Mutual pattern alignment (MPA). Previously, most of the backbone^15,25 networks employed a straightforward approach of averaging losses in both directions, as shown in Eq. (13). However, the two directions were trained independently and unable to mutually enhance each other. Inspired by the principles of mutual learning⁴⁶, we introduced a mutual pattern alignment⁴⁷ scheme to promote each other together.

Taking T2I as an example, for the query text T, the image gallery is defined as D_I. We firstly conducted cross-modal positive sampling for the query T and each neighbor I_i in D_I. Concretely, for a given sample, we initiated a search for its positive matches in the opposite modality based on pairwise ground-truth information. In cases where multiple positives exist, we uniformly sampled one of them. This process yielded T′ = δ(I_i) and I′_i = δ(T_i), where δ(·) signifying the sampling function. Afterward, we calculated two separate similarity distributions centered around I and T′, as follows:

$$\begin{aligned} {{\mathbf{p}}_{\mathbf{T}}}&=soft\hbox{max} (s(T,{I_1})/\tau,...,s(T,{I_K})/\tau) \\&{{\mathbf{q}}_{{\mathbf{I^\prime}}}}=soft\hbox{max} (s(I^\prime,T{^\prime_1})/\tau,...,s(I^\prime,T{^\prime_K})/\tau) \end{aligned}$$

(14)

Finally, the alignment loss L_MA is defined based on Kullback–Leibler divergence D_KL as:

$$L_{{MPA}}^{{I \to T}}={D_{KL}}({{\mathbf{p}}_{\mathbf{T}}}||{{\mathbf{q}}_{{\mathbf{I^\prime}}}})$$

(15)

The mutual alignment loss calculation procedure in I2T is similar to T2I. The final total loss function as follows:

$${L_{total}}={L_{IRSE}}+{L_{SSC}}+{L_{ID}}+{L_{CL}}+L_{{MPA}}^{{T \to I}}+L_{{MPA}}^{{I \to T}}$$

(16)

Results

Datasets and implementation details

Dataset. We assessed the efficacy of our approach by conducting evaluations on three publicly available text-based person retrieval datasets, namely, CUHK-PEDES⁴⁸, ICFG-PEDES¹⁷ and RSTPReid⁴⁹.

CUHK-PEDES contains 40,206 images and 80,412 textual descriptions for 13,003 identities. The training set consists of 11,003 identities, and validation set and test set have 1,000 identities. ICFG-PEDES contains 54,522 images for 4,102 identities. Each image corresponds to one description. The training and test sets contain 3,102 and 1,000 identities respectively. RSTPReid is a new real scene cross-modal person re-identification dataset containing 20,505 images of 4101 different identities from 15 cameras, which is collected from the MSMT⁷ dataset. There are 5 images for each identity, which are taken under different camera, time, place, weather, lighting and viewpoint conditions, and each image has two text descriptions. The training, validation and test sets contain 3701, 200 and 200 identities respectively.
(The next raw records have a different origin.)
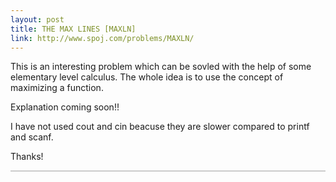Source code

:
 ```yaml
---
layout: post
title: THE MAX LINES [MAXLN]
link: http://www.spoj.com/problems/MAXLN/
---
```


This is an interesting problem which can be sovled with the help of some elementary level calculus. The whole idea is to use the concept of maximizing a function.

Explanation coming soon!!

<script src="https://gist.github.com/ajish097/bac1fcb5e29b441eb6a6ef06ebf3275f.js"></script>
I have not used cout and cin beacuse they are slower compared to printf and scanf.

Thanks!
<hr style="height:2px;border:none;color:#ccc;background-color:#ccc;" />

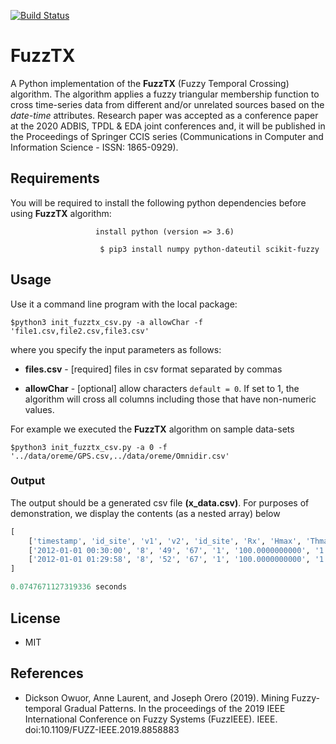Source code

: [![Build Status](https://travis-ci.org/owuordickson/data-crossing.svg?branch=master)](https://travis-ci.org/owuordickson/data-crossing)

# FuzzTX

A Python implementation of the **FuzzTX** (Fuzzy Temporal Crossing) algorithm. The algorithm applies a fuzzy triangular membership function to cross time-series data from different and/or unrelated sources based on the *date-time* attributes. 
Research paper was accepted as a conference paper at the 2020 ADBIS, TPDL & EDA joint conferences and, it will be published in the Proceedings of Springer CCIS series (Communications in Computer and Information Science - ISSN: 1865-0929).

## Requirements

You will be required to install the following python dependencies before using **FuzzTX** algorithm:

``` shell
                   install python (version => 3.6)

```

``` shell
                    $ pip3 install numpy python-dateutil scikit-fuzzy

```

## Usage

Use it a command line program with the local package:

``` shell
$python3 init_fuzztx_csv.py -a allowChar -f 'file1.csv,file2.csv,file3.csv'
```

where you specify the input parameters as follows:

* **files.csv** - [required] files in csv format separated by commas

* **allowChar** - [optional] allow characters ```default = 0```. If set to 1, the algorithm will cross all columns including those that have non-numeric values.

For example we executed the **FuzzTX** algorithm on sample data-sets

``` shell
$python3 init_fuzztx_csv.py -a 0 -f '../data/oreme/GPS.csv,../data/oreme/Omnidir.csv'
```

### Output

The output should be a generated csv file **(x_data.csv)**. For purposes of demonstration, we display the contents (as a nested array) below

``` python
[
    ['timestamp', 'id_site', 'v1', 'v2', 'id_site', 'Rx', 'Hmax', 'Thmax', 'H1/3', 'Th1/3', 'Hmoy', 'Tmoy', 'Cambrure', 'Nb_Vagues'], 
    ['2012-01-01 00:30:00', '8', '49', '67', '1', '100.0000000000', '1.4900000000', '5.1700000000', '0.8600000000', '4.5700000000', '0.5400000000', '3.8000000000', '5.7000000000', '315'], 
    ['2012-01-01 01:29:58', '8', '52', '67', '1', '100.0000000000', '1.9500000000', '5.6600000000', '1.1500000000', '4.8600000000', '0.7500000000', '4.2300000000', '6.1000000000', '282']
]

0.0747671127319336 seconds

```

## License
* MIT

## References
* Dickson Owuor, Anne Laurent, and Joseph Orero (2019). Mining Fuzzy-temporal Gradual Patterns. In the proceedings of the 2019 IEEE International Conference on Fuzzy Systems (FuzzIEEE). IEEE. doi:10.1109/FUZZ-IEEE.2019.8858883
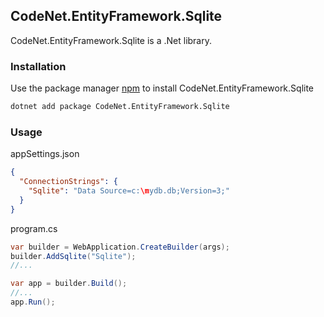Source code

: ## CodeNet.EntityFramework.Sqlite

CodeNet.EntityFramework.Sqlite is a .Net library.

### Installation

Use the package manager [npm](https://www.nuget.org/packages/CodeNet.EntityFramework.Sqlite/) to install CodeNet.EntityFramework.Sqlite

```bash
dotnet add package CodeNet.EntityFramework.Sqlite
```

### Usage
appSettings.json
```json
{
  "ConnectionStrings": {
    "Sqlite": "Data Source=c:\mydb.db;Version=3;"
  }
}
```
program.cs
```csharp
var builder = WebApplication.CreateBuilder(args);
builder.AddSqlite("Sqlite");
//...

var app = builder.Build();
//...
app.Run();
```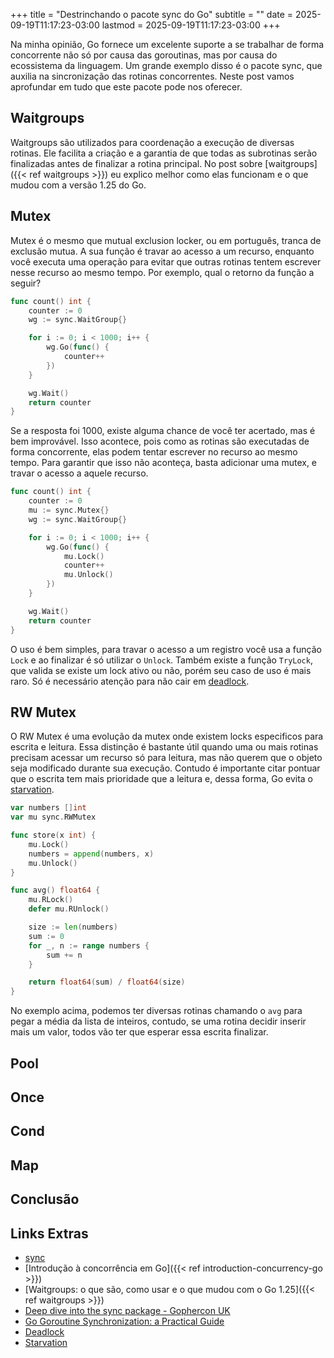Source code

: +++
title = "Destrinchando o pacote sync do Go"
subtitle = ""
date = 2025-09-19T11:17:23-03:00
lastmod = 2025-09-19T11:17:23-03:00
+++ 

Na minha opinião, Go fornece um excelente suporte a se trabalhar de forma concorrente não só por causa das goroutinas, mas por causa do ecossistema da linguagem. Um grande exemplo disso é o pacote sync, que auxilia na sincronização das rotinas concorrentes. Neste post vamos aprofundar em tudo que este pacote pode nos oferecer.

## Waitgroups

Waitgroups são utilizados para coordenação a execução de diversas rotinas. Ele facilita a criação e a garantia de que todas as subrotinas serão finalizadas antes de finalizar a rotina principal. No post sobre [waitgroups]({{< ref waitgroups >}}) eu explico melhor como elas funcionam e o que mudou com a versão 1.25 do Go.

## Mutex

Mutex é o mesmo que mutual exclusion locker, ou em português, tranca de exclusão mutua. A sua função é travar ao acesso a um recurso, enquanto você executa uma operação para evitar que outras rotinas tentem escrever nesse recurso ao mesmo tempo. Por exemplo, qual o retorno da função a seguir?

```go
func count() int {
	counter := 0
	wg := sync.WaitGroup{}

	for i := 0; i < 1000; i++ {
		wg.Go(func() {
			counter++
		})
	}

	wg.Wait()
	return counter
}
```

Se a resposta foi 1000, existe alguma chance de você ter acertado, mas é bem improvável. Isso acontece, pois como as rotinas são executadas de forma concorrente, elas podem tentar escrever no recurso ao mesmo tempo. Para garantir que isso não aconteça, basta adicionar uma mutex, e travar o acesso a aquele recurso.

```go
func count() int {
	counter := 0
	mu := sync.Mutex{}
	wg := sync.WaitGroup{}

	for i := 0; i < 1000; i++ {
		wg.Go(func() {
			mu.Lock()
			counter++
			mu.Unlock()
		})
	}

	wg.Wait()
	return counter
}
```

O uso é bem simples, para travar o acesso a um registro você usa a função `Lock` e ao finalizar é só utilizar o `Unlock`. Também existe a função `TryLock`, que valida se existe um lock ativo ou não, porém seu caso de uso é mais raro. Só é necessário atenção para não cair em [deadlock](https://en.wikipedia.org/wiki/Deadlock_(computer_science)).

## RW Mutex

O RW Mutex é uma evolução da mutex onde existem locks especificos para escrita e leitura. Essa distinção é bastante útil quando uma ou mais rotinas precisam acessar um recurso só para leitura, mas não querem que o objeto seja modificado durante sua execução. Contudo é importante citar pontuar que o escrita tem mais prioridade que a leitura e, dessa forma, Go evita o [starvation](https://en.wikipedia.org/wiki/Starvation_(computer_science)).

```go
var numbers []int
var mu sync.RWMutex

func store(x int) {
	mu.Lock()
	numbers = append(numbers, x)
	mu.Unlock()
}

func avg() float64 {
	mu.RLock()
	defer mu.RUnlock()

	size := len(numbers)
	sum := 0
	for _, n := range numbers {
		sum += n
	}

	return float64(sum) / float64(size)
}
```

No exemplo acima, podemos ter diversas rotinas chamando o `avg` para pegar a média da lista de inteiros, contudo, se uma rotina decidir inserir mais um valor, todos vão ter que esperar essa escrita finalizar.

## Pool

## Once

## Cond

## Map

## Conclusão

## Links Extras
- [sync](https://pkg.go.dev/sync)
- [Introdução à concorrência em Go]({{< ref introduction-concurrency-go >}})
- [Waitgroups: o que são, como usar e o que mudou com o Go 1.25]({{< ref waitgroups >}})
- [Deep dive into the sync package - Gophercon UK](https://www.youtube.com/watch?v=DOj1G7CMT-I)
- [Go Goroutine Synchronization: a Practical Guide](https://medium.com/@Realblank/go-goroutine-synchronization-a-practical-guide-49705a499fd7)
- [Deadlock](https://en.wikipedia.org/wiki/Deadlock_(computer_science))
- [Starvation](https://en.wikipedia.org/wiki/Starvation_(computer_science))
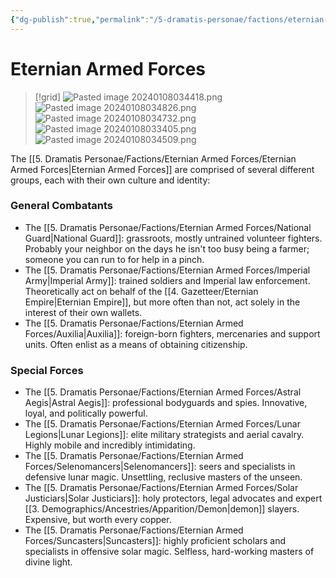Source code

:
 ```yaml
---
{"dg-publish":true,"permalink":"/5-dramatis-personae/factions/eternian-armed-forces/eternian-armed-forces/","noteIcon":""}
---
```


# Eternian Armed Forces

>[!grid]
>![Pasted image 20240108034418.png](/img/user/x.%20Assets/Attachments/Pasted%20image%2020240108034418.png)
>![Pasted image 20240108034826.png](/img/user/x.%20Assets/Attachments/Pasted%20image%2020240108034826.png)
>![Pasted image 20240108034732.png](/img/user/x.%20Assets/Attachments/Pasted%20image%2020240108034732.png)
>![Pasted image 20240108033405.png](/img/user/x.%20Assets/Attachments/Pasted%20image%2020240108033405.png)
>![Pasted image 20240108034509.png](/img/user/x.%20Assets/Attachments/Pasted%20image%2020240108034509.png)

The [[5. Dramatis Personae/Factions/Eternian Armed Forces/Eternian Armed Forces\|Eternian Armed Forces]] are comprised of several different groups, each with their own culture and identity: 

### General Combatants 

- The [[5. Dramatis Personae/Factions/Eternian Armed Forces/National Guard\|National Guard]]: grassroots, mostly untrained volunteer fighters. Probably your neighbor on the days he isn't too busy being a farmer; someone you can run to for help in a pinch.
- The [[5. Dramatis Personae/Factions/Eternian Armed Forces/Imperial Army\|Imperial Army]]: trained soldiers and Imperial law enforcement. Theoretically act on behalf of the [[4. Gazetteer/Eternian Empire\|Eternian Empire]], but more often than not, act solely in the interest of their own wallets. 
- The [[5. Dramatis Personae/Factions/Eternian Armed Forces/Auxilia\|Auxilia]]: foreign-born fighters, mercenaries and support units. Often enlist as a means of obtaining citizenship. 

### Special Forces

- The [[5. Dramatis Personae/Factions/Eternian Armed Forces/Astral Aegis\|Astral Aegis]]: professional bodyguards and spies. Innovative, loyal, and politically powerful. 
- The [[5. Dramatis Personae/Factions/Eternian Armed Forces/Lunar Legions\|Lunar Legions]]: elite military strategists and aerial cavalry. Highly mobile and incredibly intimidating.
- The [[5. Dramatis Personae/Factions/Eternian Armed Forces/Selenomancers\|Selenomancers]]: seers and specialists in defensive lunar magic. Unsettling, reclusive masters of the unseen.
- The [[5. Dramatis Personae/Factions/Eternian Armed Forces/Solar Justiciars\|Solar Justiciars]]: holy protectors, legal advocates and expert [[3. Demographics/Ancestries/Apparition/Demon\|demon]] slayers. Expensive, but worth every copper. 
- The [[5. Dramatis Personae/Factions/Eternian Armed Forces/Suncasters\|Suncasters]]: highly proficient scholars and specialists in offensive solar magic. Selfless, hard-working masters of divine light.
Evaluation metrics. We adopted the widely recognized Rank@k metrics, denoted as R@K (with K = 1, 5, 10), as our primary evaluation criteria. R@k quantified the probability that, when presented with a textual description as a query, at least one matching person image could be identified within the top-k candidate list. Furthermore, we calculated the mean average precision (mAP), the average precision across all queries.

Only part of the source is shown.